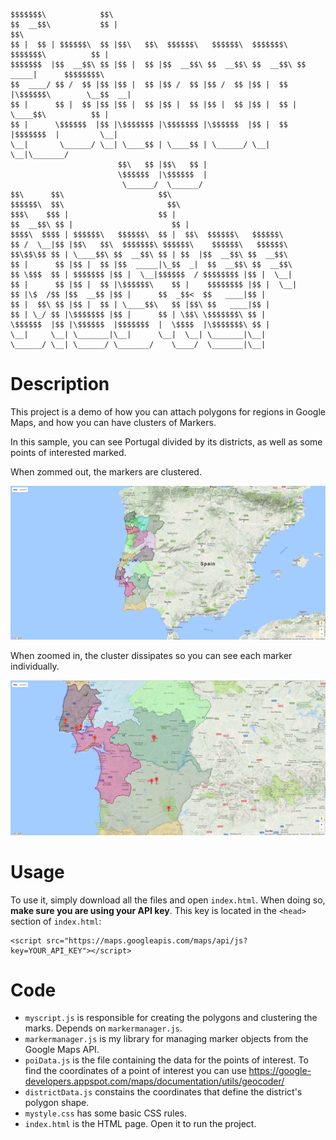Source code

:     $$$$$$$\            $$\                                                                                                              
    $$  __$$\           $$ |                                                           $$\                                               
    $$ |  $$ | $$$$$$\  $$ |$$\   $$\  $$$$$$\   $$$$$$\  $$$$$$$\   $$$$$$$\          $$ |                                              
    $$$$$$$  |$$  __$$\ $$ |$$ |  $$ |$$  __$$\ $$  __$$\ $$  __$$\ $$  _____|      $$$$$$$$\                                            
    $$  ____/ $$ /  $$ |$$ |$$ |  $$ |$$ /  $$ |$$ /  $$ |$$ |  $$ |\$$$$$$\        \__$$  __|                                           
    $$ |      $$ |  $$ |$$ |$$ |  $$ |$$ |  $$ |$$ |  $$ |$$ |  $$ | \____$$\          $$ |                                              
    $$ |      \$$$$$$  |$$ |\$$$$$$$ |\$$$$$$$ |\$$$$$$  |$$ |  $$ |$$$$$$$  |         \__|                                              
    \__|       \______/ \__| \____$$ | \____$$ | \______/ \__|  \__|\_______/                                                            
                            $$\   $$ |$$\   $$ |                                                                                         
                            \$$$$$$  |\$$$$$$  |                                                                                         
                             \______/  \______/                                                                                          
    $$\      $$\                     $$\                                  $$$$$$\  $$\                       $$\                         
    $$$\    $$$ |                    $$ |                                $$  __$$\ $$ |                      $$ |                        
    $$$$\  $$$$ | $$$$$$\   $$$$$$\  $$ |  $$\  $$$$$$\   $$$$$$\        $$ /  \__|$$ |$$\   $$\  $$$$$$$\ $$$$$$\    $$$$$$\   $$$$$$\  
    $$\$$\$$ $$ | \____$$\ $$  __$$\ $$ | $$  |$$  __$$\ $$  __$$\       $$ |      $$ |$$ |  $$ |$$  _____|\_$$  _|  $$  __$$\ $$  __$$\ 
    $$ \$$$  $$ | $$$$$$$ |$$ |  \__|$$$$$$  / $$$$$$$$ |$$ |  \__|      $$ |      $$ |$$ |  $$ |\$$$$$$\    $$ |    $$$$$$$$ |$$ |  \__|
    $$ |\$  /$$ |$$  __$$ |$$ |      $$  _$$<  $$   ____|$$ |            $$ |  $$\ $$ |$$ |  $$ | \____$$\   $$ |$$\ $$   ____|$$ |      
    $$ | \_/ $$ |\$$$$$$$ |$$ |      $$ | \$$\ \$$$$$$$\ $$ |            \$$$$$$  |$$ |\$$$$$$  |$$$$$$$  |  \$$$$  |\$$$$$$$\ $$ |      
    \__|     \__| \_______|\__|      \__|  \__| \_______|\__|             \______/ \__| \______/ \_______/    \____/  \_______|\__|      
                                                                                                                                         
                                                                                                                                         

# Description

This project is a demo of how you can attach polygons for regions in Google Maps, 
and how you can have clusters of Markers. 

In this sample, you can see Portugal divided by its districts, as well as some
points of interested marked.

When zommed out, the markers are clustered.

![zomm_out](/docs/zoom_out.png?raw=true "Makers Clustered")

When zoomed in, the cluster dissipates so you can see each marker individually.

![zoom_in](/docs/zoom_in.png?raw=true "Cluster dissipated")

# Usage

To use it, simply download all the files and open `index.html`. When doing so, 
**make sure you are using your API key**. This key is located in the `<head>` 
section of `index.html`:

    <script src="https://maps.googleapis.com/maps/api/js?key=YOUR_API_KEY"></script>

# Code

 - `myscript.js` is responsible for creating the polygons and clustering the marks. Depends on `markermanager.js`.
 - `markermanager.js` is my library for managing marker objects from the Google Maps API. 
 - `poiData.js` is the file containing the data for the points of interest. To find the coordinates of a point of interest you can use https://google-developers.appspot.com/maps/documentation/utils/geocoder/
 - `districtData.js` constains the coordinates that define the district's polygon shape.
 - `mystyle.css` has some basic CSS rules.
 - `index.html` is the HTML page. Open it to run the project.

====

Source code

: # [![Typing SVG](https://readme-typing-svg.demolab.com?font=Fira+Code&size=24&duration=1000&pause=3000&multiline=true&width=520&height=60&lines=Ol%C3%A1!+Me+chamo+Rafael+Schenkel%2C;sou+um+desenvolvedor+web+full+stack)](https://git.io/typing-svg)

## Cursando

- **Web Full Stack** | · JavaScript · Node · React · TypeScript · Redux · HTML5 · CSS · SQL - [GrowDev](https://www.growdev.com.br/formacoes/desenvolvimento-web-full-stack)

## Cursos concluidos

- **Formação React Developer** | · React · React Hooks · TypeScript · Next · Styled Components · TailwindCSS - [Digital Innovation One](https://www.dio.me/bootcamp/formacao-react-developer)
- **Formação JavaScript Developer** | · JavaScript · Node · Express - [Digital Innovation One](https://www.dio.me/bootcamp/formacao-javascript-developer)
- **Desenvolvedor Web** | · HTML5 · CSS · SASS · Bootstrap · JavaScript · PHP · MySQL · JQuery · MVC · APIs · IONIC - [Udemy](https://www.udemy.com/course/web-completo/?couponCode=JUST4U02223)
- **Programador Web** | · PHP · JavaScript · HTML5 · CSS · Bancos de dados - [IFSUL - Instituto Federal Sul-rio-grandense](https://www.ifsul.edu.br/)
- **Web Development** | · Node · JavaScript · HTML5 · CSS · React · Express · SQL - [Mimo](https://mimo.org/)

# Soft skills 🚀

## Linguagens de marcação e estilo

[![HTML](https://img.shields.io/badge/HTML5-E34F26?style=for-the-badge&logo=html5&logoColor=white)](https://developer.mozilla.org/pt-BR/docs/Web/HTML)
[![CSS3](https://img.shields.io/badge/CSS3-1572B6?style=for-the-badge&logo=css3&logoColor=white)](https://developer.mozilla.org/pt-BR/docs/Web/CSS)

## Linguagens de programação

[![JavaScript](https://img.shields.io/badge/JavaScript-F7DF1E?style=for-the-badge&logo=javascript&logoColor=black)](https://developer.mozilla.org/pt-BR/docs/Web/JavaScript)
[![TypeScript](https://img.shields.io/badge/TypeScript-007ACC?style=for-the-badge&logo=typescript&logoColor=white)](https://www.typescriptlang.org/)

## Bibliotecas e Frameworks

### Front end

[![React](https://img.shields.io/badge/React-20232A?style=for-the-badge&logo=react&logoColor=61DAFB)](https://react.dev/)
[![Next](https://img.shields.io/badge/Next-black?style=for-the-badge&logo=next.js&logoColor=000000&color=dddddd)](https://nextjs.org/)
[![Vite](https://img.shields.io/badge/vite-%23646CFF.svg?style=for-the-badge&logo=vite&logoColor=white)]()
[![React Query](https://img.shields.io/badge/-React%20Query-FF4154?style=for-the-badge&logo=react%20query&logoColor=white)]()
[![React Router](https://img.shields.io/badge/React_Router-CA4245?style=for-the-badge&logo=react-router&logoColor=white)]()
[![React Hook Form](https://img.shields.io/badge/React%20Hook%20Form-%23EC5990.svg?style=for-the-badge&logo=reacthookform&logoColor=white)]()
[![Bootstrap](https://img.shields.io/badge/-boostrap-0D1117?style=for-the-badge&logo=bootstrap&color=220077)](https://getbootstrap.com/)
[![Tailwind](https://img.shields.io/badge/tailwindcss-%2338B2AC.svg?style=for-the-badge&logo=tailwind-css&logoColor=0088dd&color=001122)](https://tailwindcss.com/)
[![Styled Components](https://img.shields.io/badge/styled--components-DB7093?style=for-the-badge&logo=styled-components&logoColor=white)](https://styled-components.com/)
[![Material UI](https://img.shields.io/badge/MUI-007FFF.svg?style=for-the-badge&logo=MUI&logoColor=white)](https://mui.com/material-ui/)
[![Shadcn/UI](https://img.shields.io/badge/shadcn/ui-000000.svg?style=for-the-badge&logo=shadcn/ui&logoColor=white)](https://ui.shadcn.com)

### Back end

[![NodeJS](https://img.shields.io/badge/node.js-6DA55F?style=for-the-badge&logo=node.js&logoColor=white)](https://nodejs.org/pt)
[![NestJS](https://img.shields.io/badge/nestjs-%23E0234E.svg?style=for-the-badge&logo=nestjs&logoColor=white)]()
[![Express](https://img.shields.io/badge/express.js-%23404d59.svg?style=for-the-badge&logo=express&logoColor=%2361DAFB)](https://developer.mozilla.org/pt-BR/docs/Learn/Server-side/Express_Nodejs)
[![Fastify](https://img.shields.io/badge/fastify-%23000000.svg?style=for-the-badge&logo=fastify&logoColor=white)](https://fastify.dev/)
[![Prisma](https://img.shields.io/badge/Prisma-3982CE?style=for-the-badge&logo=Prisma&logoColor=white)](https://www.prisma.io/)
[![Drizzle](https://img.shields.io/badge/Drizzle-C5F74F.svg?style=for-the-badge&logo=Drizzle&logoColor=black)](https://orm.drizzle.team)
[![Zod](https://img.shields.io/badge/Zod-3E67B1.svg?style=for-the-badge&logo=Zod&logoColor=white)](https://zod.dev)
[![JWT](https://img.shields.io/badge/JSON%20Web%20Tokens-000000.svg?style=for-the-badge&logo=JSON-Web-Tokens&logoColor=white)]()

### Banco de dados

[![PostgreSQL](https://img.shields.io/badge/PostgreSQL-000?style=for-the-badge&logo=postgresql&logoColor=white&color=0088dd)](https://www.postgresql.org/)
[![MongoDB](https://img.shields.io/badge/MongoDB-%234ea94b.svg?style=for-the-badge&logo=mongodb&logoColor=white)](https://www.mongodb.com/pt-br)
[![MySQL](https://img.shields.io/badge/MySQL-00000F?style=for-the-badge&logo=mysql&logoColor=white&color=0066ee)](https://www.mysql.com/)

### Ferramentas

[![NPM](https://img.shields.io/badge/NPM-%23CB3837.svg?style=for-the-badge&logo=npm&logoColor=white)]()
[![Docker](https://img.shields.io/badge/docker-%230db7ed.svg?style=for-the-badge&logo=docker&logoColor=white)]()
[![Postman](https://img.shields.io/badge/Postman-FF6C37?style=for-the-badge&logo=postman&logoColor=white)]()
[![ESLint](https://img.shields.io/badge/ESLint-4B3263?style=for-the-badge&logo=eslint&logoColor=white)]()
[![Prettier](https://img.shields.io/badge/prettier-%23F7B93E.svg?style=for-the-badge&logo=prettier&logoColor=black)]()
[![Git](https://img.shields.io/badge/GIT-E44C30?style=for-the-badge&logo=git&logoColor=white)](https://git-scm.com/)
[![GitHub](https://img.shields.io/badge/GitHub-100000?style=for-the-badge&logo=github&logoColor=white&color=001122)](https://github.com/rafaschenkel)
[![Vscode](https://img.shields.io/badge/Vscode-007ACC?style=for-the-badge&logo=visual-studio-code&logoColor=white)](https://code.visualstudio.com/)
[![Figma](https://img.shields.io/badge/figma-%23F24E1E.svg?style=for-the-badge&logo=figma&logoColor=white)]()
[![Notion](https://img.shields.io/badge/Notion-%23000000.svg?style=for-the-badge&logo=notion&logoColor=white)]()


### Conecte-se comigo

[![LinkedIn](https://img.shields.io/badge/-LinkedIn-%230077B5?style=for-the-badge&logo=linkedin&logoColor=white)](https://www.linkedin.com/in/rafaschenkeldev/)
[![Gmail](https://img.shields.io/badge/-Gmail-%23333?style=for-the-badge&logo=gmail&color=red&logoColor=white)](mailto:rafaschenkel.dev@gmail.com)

====

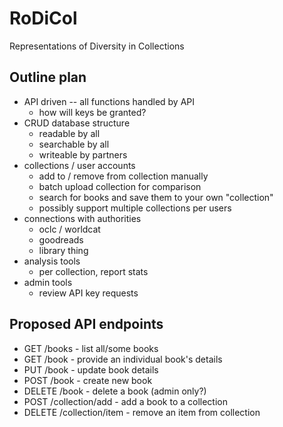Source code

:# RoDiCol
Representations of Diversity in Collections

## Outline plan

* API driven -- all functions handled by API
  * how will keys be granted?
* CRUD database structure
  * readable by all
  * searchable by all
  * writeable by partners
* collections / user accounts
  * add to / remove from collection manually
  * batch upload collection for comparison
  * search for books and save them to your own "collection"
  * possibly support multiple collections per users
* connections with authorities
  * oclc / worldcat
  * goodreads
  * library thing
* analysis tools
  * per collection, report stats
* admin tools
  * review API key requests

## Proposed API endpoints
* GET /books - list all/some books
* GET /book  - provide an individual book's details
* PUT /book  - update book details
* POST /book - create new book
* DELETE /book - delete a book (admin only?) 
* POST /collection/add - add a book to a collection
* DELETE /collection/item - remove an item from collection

====

_WHAT THE TASK REQUIRES_:
If a line holds the string "When", it counts; please state how many such lines there are in the data, with nothing more.

_ANSWER TO THIS PROBLEM_:
3